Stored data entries
○ ○ ○

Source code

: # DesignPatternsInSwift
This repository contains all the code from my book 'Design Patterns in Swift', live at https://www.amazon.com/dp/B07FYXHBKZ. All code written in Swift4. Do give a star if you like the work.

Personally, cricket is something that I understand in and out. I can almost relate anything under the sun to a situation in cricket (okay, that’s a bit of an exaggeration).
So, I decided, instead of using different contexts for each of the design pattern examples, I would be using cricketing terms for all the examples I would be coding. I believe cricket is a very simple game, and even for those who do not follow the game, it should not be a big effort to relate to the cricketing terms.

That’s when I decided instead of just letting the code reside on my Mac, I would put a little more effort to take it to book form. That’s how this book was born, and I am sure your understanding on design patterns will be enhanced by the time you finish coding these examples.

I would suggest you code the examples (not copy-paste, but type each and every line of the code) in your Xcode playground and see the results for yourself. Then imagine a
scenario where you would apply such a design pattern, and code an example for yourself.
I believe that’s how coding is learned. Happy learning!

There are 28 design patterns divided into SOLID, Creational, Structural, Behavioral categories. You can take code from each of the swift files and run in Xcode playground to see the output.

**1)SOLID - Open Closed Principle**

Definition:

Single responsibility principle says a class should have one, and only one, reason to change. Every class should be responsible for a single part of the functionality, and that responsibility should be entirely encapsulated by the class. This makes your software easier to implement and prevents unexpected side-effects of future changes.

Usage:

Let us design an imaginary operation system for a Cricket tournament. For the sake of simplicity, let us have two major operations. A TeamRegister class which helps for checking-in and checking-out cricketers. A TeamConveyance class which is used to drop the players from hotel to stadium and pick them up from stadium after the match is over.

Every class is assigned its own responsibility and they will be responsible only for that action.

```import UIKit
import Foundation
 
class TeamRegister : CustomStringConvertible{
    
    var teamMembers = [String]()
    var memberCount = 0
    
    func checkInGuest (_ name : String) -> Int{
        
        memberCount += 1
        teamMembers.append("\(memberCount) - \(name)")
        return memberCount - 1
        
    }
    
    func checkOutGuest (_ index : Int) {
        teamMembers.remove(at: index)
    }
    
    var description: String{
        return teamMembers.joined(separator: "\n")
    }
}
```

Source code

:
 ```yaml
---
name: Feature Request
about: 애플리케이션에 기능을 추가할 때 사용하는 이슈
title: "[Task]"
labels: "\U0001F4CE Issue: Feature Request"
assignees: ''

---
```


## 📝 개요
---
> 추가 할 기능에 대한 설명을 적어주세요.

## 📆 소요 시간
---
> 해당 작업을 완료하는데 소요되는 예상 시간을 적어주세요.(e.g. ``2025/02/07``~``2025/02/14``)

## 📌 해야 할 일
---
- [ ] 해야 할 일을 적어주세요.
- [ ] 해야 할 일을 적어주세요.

○ ○ ○

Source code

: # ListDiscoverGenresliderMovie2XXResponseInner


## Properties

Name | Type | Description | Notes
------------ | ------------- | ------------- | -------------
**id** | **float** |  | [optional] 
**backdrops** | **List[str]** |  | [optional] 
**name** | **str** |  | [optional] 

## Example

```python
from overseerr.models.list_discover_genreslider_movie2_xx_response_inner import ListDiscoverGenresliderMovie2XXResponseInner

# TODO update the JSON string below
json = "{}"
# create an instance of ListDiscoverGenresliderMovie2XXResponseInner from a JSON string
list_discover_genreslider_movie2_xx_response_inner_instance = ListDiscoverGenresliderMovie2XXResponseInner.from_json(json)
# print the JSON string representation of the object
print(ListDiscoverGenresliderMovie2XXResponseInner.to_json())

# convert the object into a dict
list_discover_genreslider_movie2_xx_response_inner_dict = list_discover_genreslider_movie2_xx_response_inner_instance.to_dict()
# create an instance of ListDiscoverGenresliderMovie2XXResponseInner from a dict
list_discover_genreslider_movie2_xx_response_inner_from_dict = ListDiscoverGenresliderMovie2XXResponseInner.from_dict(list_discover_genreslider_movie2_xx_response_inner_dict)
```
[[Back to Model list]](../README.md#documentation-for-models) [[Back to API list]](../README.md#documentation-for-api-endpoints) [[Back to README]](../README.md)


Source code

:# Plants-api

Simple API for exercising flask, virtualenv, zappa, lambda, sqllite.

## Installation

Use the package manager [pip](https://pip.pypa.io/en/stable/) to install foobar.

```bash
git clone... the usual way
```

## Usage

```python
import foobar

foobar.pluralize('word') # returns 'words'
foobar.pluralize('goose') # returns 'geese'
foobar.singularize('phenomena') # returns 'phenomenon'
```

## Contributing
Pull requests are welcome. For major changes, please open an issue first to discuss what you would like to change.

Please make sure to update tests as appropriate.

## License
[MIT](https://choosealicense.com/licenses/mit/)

○ ○ ○

**Required action**. Only a number should be returned: the count of lines above that include "teamMembers".

**Answer**. 4